Our documentation site has been updated to AIO Tests Knowledge Base
Rate Limits for AIO Public APIs
AIO Tests enforces rate limits on the requests users can make to the APIs. This article provides details about AIO’s rate limiting policy to help manage how the user’s app responds.
What is rate limiting?
Rate limiting is a technique used to control the frequency at which a client or user can make requests to an API. It imposes restrictions on the number of requests that a client can make within a specific time period.
Why rate limit?
Rate limiting has become a common practice in public API consumptions and are necessary for several important reasons, primary amongst which are :
Preventing Abuse
Protecting Backend Services from potential downtime or decrease in performance
Fair Access to the API
Overall, rate limiting is a critical mechanism to maintain the stability, security, and reliability of APIs, benefiting both API providers and users.
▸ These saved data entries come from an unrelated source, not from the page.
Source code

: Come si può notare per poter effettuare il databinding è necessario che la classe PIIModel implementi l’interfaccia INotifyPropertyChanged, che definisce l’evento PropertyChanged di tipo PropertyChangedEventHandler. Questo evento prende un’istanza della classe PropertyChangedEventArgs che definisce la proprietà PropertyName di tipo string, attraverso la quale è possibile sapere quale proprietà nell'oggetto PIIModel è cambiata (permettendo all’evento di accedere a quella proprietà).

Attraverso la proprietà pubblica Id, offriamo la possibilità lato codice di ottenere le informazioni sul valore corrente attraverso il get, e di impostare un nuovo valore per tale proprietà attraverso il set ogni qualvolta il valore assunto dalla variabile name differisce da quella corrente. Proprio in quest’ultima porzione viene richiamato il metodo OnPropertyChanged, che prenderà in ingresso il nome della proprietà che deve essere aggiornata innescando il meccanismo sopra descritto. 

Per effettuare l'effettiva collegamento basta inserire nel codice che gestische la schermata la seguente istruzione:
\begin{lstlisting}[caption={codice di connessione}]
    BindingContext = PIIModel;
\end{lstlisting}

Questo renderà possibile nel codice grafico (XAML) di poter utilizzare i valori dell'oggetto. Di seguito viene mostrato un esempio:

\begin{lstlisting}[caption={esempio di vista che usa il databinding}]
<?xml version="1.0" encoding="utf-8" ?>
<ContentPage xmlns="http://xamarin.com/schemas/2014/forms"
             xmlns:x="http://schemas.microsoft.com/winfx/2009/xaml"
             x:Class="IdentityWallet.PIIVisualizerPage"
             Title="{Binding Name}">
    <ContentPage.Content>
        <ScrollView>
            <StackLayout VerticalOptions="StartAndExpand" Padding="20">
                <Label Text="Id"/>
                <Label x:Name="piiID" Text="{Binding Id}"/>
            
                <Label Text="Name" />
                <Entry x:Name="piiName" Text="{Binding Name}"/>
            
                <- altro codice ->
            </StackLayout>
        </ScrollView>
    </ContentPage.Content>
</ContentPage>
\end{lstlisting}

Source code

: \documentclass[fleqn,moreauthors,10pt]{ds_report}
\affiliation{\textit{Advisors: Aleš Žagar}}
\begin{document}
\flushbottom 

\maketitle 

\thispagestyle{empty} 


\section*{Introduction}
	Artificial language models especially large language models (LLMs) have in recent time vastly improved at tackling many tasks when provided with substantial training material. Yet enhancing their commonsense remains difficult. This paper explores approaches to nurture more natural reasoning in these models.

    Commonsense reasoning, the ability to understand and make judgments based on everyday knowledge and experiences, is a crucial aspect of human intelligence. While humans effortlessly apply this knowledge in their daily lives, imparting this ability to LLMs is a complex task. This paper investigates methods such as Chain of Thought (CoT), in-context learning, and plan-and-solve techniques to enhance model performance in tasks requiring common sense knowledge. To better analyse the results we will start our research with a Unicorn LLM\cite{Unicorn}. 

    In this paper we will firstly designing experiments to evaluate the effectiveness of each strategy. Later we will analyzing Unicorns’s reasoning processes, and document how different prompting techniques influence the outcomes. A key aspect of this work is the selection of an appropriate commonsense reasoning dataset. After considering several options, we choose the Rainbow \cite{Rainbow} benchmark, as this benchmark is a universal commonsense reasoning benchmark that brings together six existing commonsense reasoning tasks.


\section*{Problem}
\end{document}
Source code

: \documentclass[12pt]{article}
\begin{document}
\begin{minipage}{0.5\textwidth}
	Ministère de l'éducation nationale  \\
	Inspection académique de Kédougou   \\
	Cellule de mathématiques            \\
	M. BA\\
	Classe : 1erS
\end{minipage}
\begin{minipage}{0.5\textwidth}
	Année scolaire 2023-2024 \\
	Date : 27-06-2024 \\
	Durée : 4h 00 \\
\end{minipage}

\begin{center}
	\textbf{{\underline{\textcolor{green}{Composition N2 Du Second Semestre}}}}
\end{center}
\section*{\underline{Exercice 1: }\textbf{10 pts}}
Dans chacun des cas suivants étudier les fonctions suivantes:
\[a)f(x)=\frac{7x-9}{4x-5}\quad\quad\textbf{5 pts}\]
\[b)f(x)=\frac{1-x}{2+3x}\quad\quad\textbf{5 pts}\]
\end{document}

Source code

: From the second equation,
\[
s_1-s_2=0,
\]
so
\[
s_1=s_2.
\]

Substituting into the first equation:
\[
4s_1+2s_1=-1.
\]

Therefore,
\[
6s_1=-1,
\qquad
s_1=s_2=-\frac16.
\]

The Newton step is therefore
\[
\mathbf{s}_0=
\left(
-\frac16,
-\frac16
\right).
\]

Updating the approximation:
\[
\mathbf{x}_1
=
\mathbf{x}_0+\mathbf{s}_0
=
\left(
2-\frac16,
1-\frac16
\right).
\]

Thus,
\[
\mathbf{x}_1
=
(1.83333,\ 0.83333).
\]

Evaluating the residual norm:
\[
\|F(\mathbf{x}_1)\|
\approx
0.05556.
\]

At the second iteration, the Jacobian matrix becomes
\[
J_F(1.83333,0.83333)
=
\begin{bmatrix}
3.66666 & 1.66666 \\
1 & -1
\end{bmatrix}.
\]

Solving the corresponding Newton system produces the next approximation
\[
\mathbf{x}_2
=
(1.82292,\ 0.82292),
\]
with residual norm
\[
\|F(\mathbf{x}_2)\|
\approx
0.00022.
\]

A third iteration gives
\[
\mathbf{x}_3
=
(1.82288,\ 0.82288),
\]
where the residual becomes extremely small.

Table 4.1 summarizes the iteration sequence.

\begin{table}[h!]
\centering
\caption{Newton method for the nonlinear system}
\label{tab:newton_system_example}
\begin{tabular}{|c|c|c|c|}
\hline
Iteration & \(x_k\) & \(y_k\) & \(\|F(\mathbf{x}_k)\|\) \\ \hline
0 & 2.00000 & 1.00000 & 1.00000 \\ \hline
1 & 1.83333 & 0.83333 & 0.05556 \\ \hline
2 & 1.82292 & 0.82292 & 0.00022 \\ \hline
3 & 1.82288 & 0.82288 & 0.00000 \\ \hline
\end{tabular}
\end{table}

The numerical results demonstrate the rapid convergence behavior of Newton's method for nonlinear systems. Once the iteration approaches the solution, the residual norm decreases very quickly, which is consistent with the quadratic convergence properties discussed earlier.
AIO Public API rate limits
At present, the limit is 60 requests per minute. This limit is applied to a single IP.
Rate limit detection
If the threshold is breached, apps can detect rate limits by checking if the HTTP response status code is 429
. Any REST API can return a rate limit response.
Rate limit handling
Once you hit your rate limit, you’d need to make your program sleep for a few seconds (if the earlier requests were distributed across the one minute) or for maximum of 60 seconds, if all 60 requests were done in a burst, in order to send one more request otherwise subsequent requests would fail. With the default of 60 requests/min, customers can effectively send 1 request every second.